The Agreement should include a clause on safeguard measures providing that either party may take appropriate measures in accordance with the WTO Agreement on Implementation of Article XIX GATT 1994 or the WTO Agreement on Safeguards. The Agreement should also provide that such safeguard measures should have the least distorting effect on bilateral trade.

To maximise commitments towards liberalisation and in order to ensure any necessary protection, taking into account specificities of sensitive sectors, the Agreement should in principle contain a bilateral safeguard clause by which either party may remove, in part or in full, preferences where a rise in imports of a product from the other party is causing or threatening to cause serious injury to its domestic industry.

Anti-dumping and countervailing measures

The Agreement should include a clause on anti-dumping and countervailing measures providing that either party may take appropriate measures against dumping and/or countervailable subsidies in accordance with the WTO Agreement on Implementation of Article VI GATT 1994 or the WTO Agreement on Subsidies and Countervailing Measures. The Agreement should also integrate commitments that go beyond WTO rules in this area in line with EU rules and previous agreements.

The Agreement should recognise that green box payments are not trade distortive and should therefore, in principle not be targeted by anti-dumping or anti-subsidy measures.

Trade in Services, Foreign Direct Investment and Digital Trade

In line with Article V GATS, the Agreement should have substantial sectorial coverage and should cover all modes of supply. The Agreement should have no a priori exclusion from its scope other than the exclusion of audio-visual services and services supplied and activities performed in the exercise of governmental authority. The negotiations should aim at the progressive and reciprocal liberalisation of trade in services and foreign direct investment by eliminating restrictions to market access and national treatment, beyond the Parties’ WTO commitments and offers submitted in the context of the negotiations of the Trade in Services Agreement. The Agreement should include rules concerning performance requirements related to foreign direct investment.

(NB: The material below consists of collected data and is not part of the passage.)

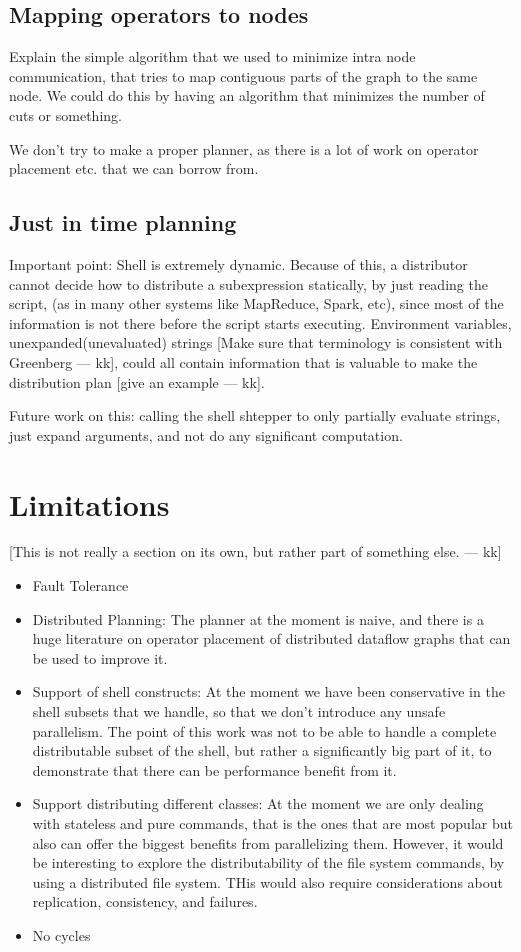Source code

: \documentclass[sigplan,10pt,review,anonymous]{acmart}
\newcommand{\kk}[1]{[{\color{magenta}#1 --- kk}]}
\begin{document}
\subsection{Mapping operators to nodes}

Explain the simple algorithm that we used to minimize intra node
communication, that tries to map contiguous parts of the graph to the
same node. We could do this by having an algorithm that minimizes the
number of cuts or something.

We don't try to make a proper planner, as there is a lot of work on
operator placement etc. that we can borrow from.


\subsection{Just in time planning}

Important point: Shell is extremely dynamic. Because of this, a
distributor cannot decide how to distribute a subexpression
statically, by just reading the script, (as in many other systems like
MapReduce, Spark, etc), since most of the information is not there
before the script starts executing. Environment variables,
unexpanded(unevaluated) strings \kk{Make sure that terminology is
  consistent with Greenberg}, could all contain information that is
valuable to make the distribution plan \kk{give an example}.


Future work on this: calling the shell shtepper to only partially
evaluate strings, just expand arguments, and not do any significant
computation.


\section{Limitations}

\kk{This is not really a section on its own, but rather part of something else.}

\begin{itemize}
\item Fault Tolerance
\item Distributed Planning: The planner at the moment is naive, and
  there is a huge literature on operator placement of distributed
  dataflow graphs that can be used to improve it.
\item Support of shell constructs: At the moment we have been
  conservative in the shell subsets that we handle, so that we don't
  introduce any unsafe parallelism. The point of this work was not to
  be able to handle a complete distributable subset of the shell, but
  rather a significantly big part of it, to demonstrate that there can
  be performance benefit from it.
\item Support distributing different classes: At the moment we are
  only dealing with stateless and pure commands, that is the ones that
  are most popular but also can offer the biggest benefits from
  parallelizing them. However, it would be interesting to explore the
  distributability of the file system commands, by using a distributed
  file system. THis would also require considerations about
  replication, consistency, and failures.
\item No cycles
\end{itemize}
\end{document}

Furthermore, the Agreement should contain regulatory disciplines. To that end, the negotiations should cover matters such as:

·Regulatory provisions on transparency and mutual recognition;

·Horizontal provisions on domestic regulation, such as those ensuring impartiality and due process with regard to licensing and qualification requirements and procedures; and

·Regulatory provisions for specific sectors including telecommunication services, financial services, delivery services and international maritime transport services.

In the context of the increasing digitalisation of trade, the negotiations should result in rules covering digital trade and cross-border data flows, electronic trust and authentication services, unsolicited direct marketing communications, and addressing unjustified data localisation requirements, while neither negotiating nor affecting the EU’s personal data protection rules.

The Agreement may include procedural commitments for the entry and stay of natural persons for business purposes pursuant to the Parties' commitments in Mode 4. However, nothing in the Agreement should prevent the Parties from applying their national laws, regulations and requirements regarding entry and stay, provided that, in doing so, they do not nullify or impair the benefits accruing from the Agreement. The laws, regulations and requirements existing in the EU regarding working conditions and labour rights should continue to apply.

The Agreement should reaffirm the right to regulate economic activity in the public interest, to achieve legitimate public policy objectives such as the protection and promotion of public health, social services, public education, safety, the environment, public morals, social or consumer protection, privacy and data protection and the promotion and protection of cultural diversity. The high quality of the EU’s public services should be preserved in accordance with the Treaty on the Functioning of the European Union (TFEU) and in particular Protocol No 26 on Services of General Interest, and taking into account the EU’s reservations in this area, including GATS.

Capital Movement and Payments

The Agreement should aim for the removal of restrictions to current payments and capital movements related to transactions liberalised under this Agreement, and include a standstill clause. It should include safeguard and carve-out provisions (e.g. concerning the Union's economic and monetary union and balance of payments), which should be in accordance with the provisions of the TFEU on the free movement of capital.

Intellectual Property Rights

The Agreement should complement and build upon the Agreement on Trade-Related Aspects of Intellectual Property Rights (TRIPs), aiming at ensuring an adequate and effective level of protection and enforcement of intellectual property rights.

The IPR chapter should cover topics, such as copyright and related rights, trademarks, designs, patents, plant variety rights, undisclosed information including trade secrets, geographical indications (GIs) and enhanced enforcement. The Agreement should seek to improve the effectiveness of enforcement of IPR, including in the digital environment and at the border (including on exports).

The Agreement should set up appropriate cooperation mechanisms between the Parties to support the implementation of the IPR chapter, as well as a regular dialogue on intellectual property to promote exchange of information on respective legislative progress, exchange of experience on enforcement and consultation in relation to third countries.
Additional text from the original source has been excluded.